◆ Records shown
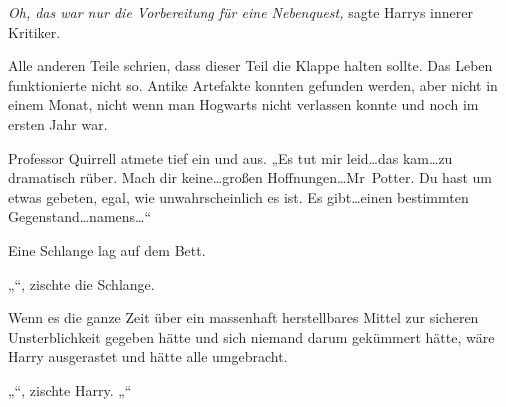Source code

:\emph{Oh, das war nur die Vorbereitung für eine Nebenquest,} sagte Harrys innerer Kritiker.

Alle anderen Teile schrien, dass dieser Teil die Klappe halten sollte. Das Leben funktionierte nicht so. Antike Artefakte konnten gefunden werden, aber nicht in einem Monat, nicht wenn man Hogwarts nicht verlassen konnte und noch im ersten Jahr war.

Professor Quirrell atmete tief ein und aus.
„Es tut mir leid…das kam…zu dramatisch rüber. Mach dir keine…großen Hoffnungen…Mr~Potter. Du hast um etwas gebeten, egal, wie unwahrscheinlich es ist. Es gibt…einen bestimmten Gegenstand…namens…“

Eine Schlange lag auf dem Bett.

„“, zischte die Schlange.

Wenn es die ganze Zeit über ein massenhaft herstellbares Mittel zur sicheren Unsterblichkeit gegeben hätte und sich niemand darum gekümmert hätte, wäre Harry ausgerastet und hätte alle umgebracht.

„“, zischte Harry. „“

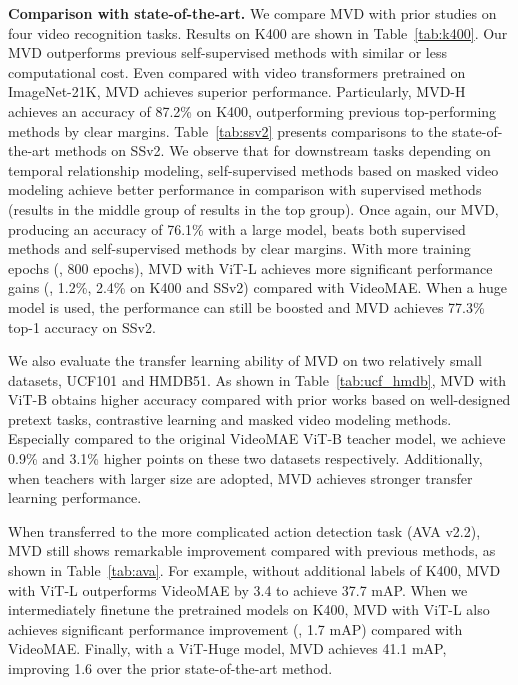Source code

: \documentclass[10pt,twocolumn,letterpaper]{article}
\makeatletter
\newcommand*{\system}{MVD\@\xspace}
\makeatother
\begin{document}
\vspace{0.05in}
\noindent \textbf{Comparison with state-of-the-art.}  We compare MVD with prior studies on four video recognition tasks. Results on K400 are shown in Table~\ref{tab:k400}. Our MVD outperforms previous self-supervised methods with similar or less computational cost. Even compared with video transformers pretrained on ImageNet-21K, MVD achieves superior performance. Particularly, \system-H achieves an accuracy of 87.2\% on K400, outperforming previous top-performing methods by clear margins.
Table~\ref{tab:ssv2} presents comparisons to the state-of-the-art methods on SSv2. We observe that for downstream tasks depending on temporal relationship modeling, self-supervised methods based on masked video modeling achieve better performance in comparison with supervised methods (\cf results in the middle group of  \vs results in the top group). 
Once again, our MVD, producing an accuracy of 76.1\% with a large model, beats both supervised methods and self-supervised methods by clear margins. With more training epochs (\ie, 800 epochs), MVD with ViT-L achieves more significant performance gains (\ie, 1.2\%, 2.4\% on K400 and SSv2) compared with VideoMAE. When a huge model is used, the performance can still be boosted and MVD achieves 77.3\% top-1 accuracy on SSv2.

We also evaluate the transfer learning ability of \system on two relatively small datasets, UCF101 and HMDB51. As shown in Table~\ref{tab:ucf_hmdb}, MVD with ViT-B obtains higher accuracy compared with prior works based on well-designed pretext tasks, contrastive learning and masked video modeling methods. Especially compared to the original VideoMAE \cite{tong2022videomae} ViT-B teacher model, we achieve 0.9\% and 3.1\% higher points on these two datasets respectively. Additionally, when teachers with larger size are adopted, MVD achieves stronger transfer learning performance.

When transferred to the more complicated action detection task (AVA v2.2), MVD still shows remarkable improvement compared with previous methods, as shown in Table~\ref{tab:ava}. For example, without additional labels of K400, MVD with ViT-L outperforms VideoMAE by 3.4 to achieve 37.7 mAP. When we intermediately finetune the pretrained models on K400, MVD with ViT-L also achieves significant performance improvement (\ie, 1.7 mAP) compared with VideoMAE. Finally, with a ViT-Huge model, MVD achieves 41.1 mAP, improving 1.6 over the prior state-of-the-art method.
\end{document}

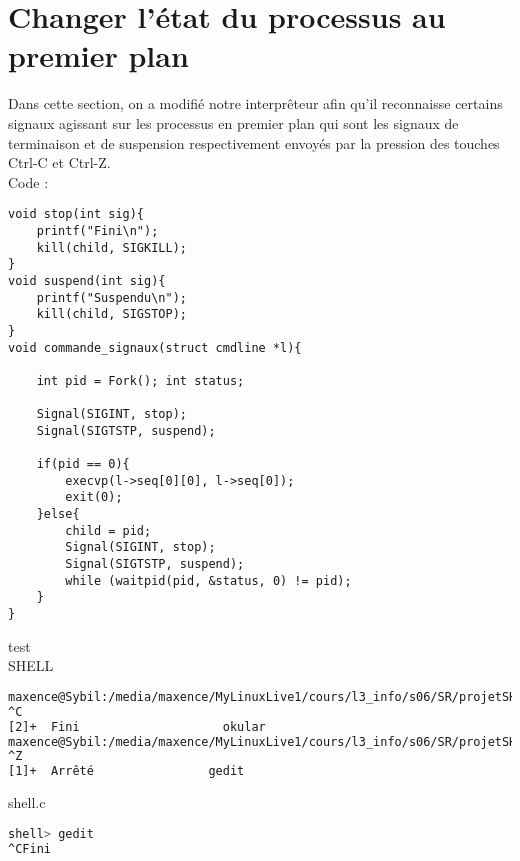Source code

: \documentclass{report}
\begin{document}
		\section{Changer l'\'etat du processus au premier plan}
	Dans cette section, on a modifi\'e notre interpr\^eteur afin qu'il reconnaisse certains signaux agissant sur les processus en premier plan qui sont les signaux de terminaison et de suspension respectivement envoy\'es par la pression des touches Ctrl-C et Ctrl-Z.\\Code :
			\begin{lstlisting}
void stop(int sig){
	printf("Fini\n");
	kill(child, SIGKILL);
}
void suspend(int sig){
	printf("Suspendu\n");
	kill(child, SIGSTOP);
}
void commande_signaux(struct cmdline *l){

	int pid = Fork(); int status;

	Signal(SIGINT, stop);	
	Signal(SIGTSTP, suspend);

	if(pid == 0){
		execvp(l->seq[0][0], l->seq[0]);
		exit(0);
	}else{
		child = pid;
		Signal(SIGINT, stop);
		Signal(SIGTSTP, suspend);
		while (waitpid(pid, &status, 0) != pid);
	}
}
			\end{lstlisting}
			test \\ SHELL 
			\begin{lstlisting}[frame=single,basicstyle=\footnotesize,language=bash]
maxence@Sybil:/media/maxence/MyLinuxLive1/cours/l3_info/s06/SR/projetSHELL$ gedit 
^C
[2]+  Fini                    okular
maxence@Sybil:/media/maxence/MyLinuxLive1/cours/l3_info/s06/SR/projetSHELL$ gedit 
^Z
[1]+  Arrêté                gedit

			\end{lstlisting}
			shell.c 
			\begin{lstlisting}[frame=single,basicstyle=\footnotesize,language=bash]
shell> gedit
^CFini

			\end{lstlisting}
\end{document}
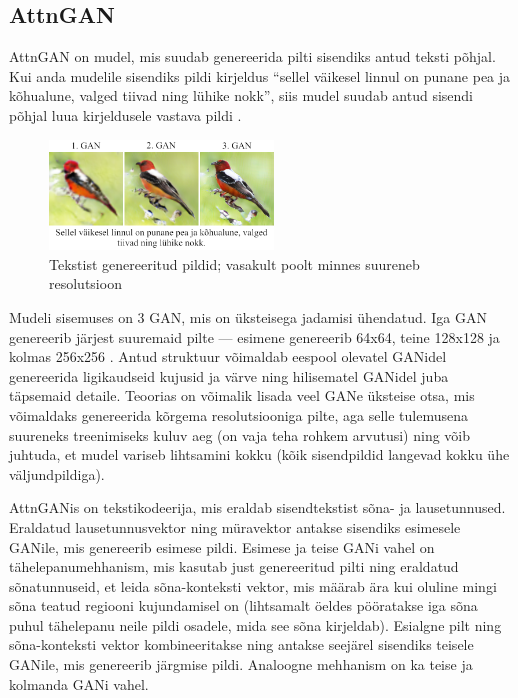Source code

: \documentclass{vilgym}
\begin{document}
	\subsection{AttnGAN}

	AttnGAN on mudel, mis suudab genereerida pilti sisendiks antud teksti põhjal. Kui anda mudelile sisendiks pildi kirjeldus \enquote{sellel väikesel linnul on punane pea ja kõhualune, valged tiivad ning lühike nokk}, siis mudel suudab antud sisendi põhjal luua kirjeldusele vastava pildi .
	
	\begin{figure}
		\includegraphics[width=0.53\textwidth]{images/attngan.png}
		\caption{Tekstist genereeritud pildid; vasakult poolt minnes suureneb resolutsioon}
		\label{fig:attngan}
	\end{figure}

	Mudeli sisemuses on 3 GAN, mis on üksteisega jadamisi ühendatud. Iga GAN genereerib järjest suuremaid pilte --- esimene genereerib 64x64, teine 128x128 ja kolmas 256x256 . Antud struktuur võimaldab eespool olevatel GANidel genereerida ligikaudseid kujusid ja värve ning hilisematel GANidel juba täpsemaid detaile. Teoorias on võimalik lisada veel GANe üksteise otsa, mis võimaldaks genereerida kõrgema resolutsiooniga pilte, aga selle tulemusena suureneks treenimiseks kuluv aeg (on vaja teha rohkem arvutusi) ning võib juhtuda, et mudel variseb lihtsamini kokku (kõik sisendpildid langevad kokku ühe väljundpildiga).

	AttnGANis on tekstikodeerija, mis eraldab sisendtekstist sõna- ja lausetunnused. Eraldatud lausetunnusvektor ning müravektor antakse sisendiks esimesele GANile, mis genereerib esimese pildi. Esimese ja teise GANi vahel on tähelepanumehhanism, mis kasutab just genereeritud pilti ning eraldatud sõnatunnuseid, et leida sõna-konteksti vektor, mis määrab ära kui oluline mingi sõna teatud regiooni kujundamisel on (lihtsamalt öeldes pööratakse iga sõna puhul tähelepanu neile pildi osadele, mida see sõna kirjeldab). Esialgne pilt ning sõna-konteksti vektor kombineeritakse ning antakse seejärel sisendiks teisele GANile, mis genereerib järgmise pildi. Analoogne mehhanism on ka teise ja kolmanda GANi vahel.
\end{document}
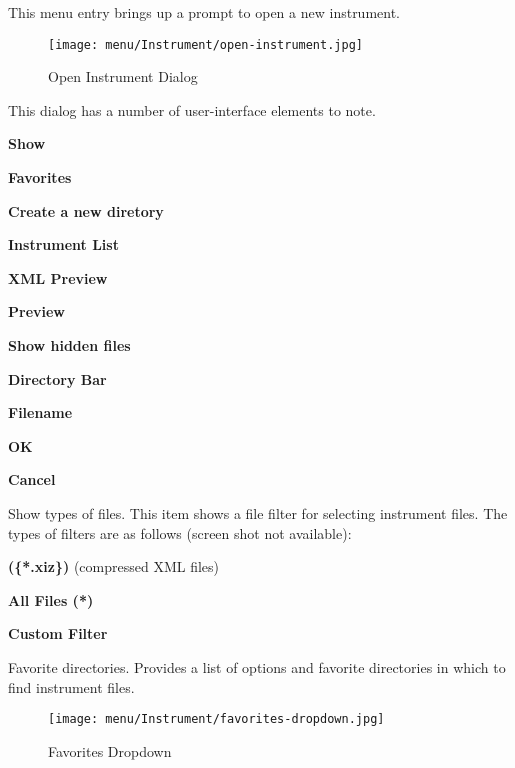    This menu entry brings up a prompt to open a new instrument.

\begin{figure}[H]
   \centering 
   \texttt{[image: menu/Instrument/open-instrument.jpg]}
   \caption{Open Instrument Dialog}
   \label{fig:open_instrument_dialog}
\end{figure}

   This dialog has a number of user-interface elements to note.

   \begin{enumber}
      \item \textbf{Show}
      \item \textbf{Favorites}
      \item \textbf{Create a new diretory}
      \item \textbf{Instrument List}
      \item \textbf{XML Preview}
      \item \textbf{Preview}
      \item \textbf{Show hidden files}
      \item \textbf{Directory Bar}
      \item \textbf{Filename}
      \item \textbf{OK}
      \item \textbf{Cancel}
   \end{enumber}

   \setcounter{ItemCounter}{0}      %

   Show types of files.
   This item shows a file filter for selecting instrument files.
   The types of filters are as follows (screen shot not available):

   \begin{enumber}
      \item \textbf{(\{*.xiz\})} (compressed XML files)
      \item \textbf{All Files (*)}
      \item \textbf{Custom Filter}
   \end{enumber}

   Favorite directories.
   Provides a list of options and favorite directories in which to find 
   instrument files.

\begin{figure}[H]
   \centering 
   \texttt{[image: menu/Instrument/favorites-dropdown.jpg]}
   \caption{Favorites Dropdown}
   \label{fig:open_instrument_favorites}
\end{figure}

◆ Brief
Return every line from the records above that holds the word "void".

◆ Solution
void stop(int sig){
void suspend(int sig){
void commande_signaux(struct cmdline *l){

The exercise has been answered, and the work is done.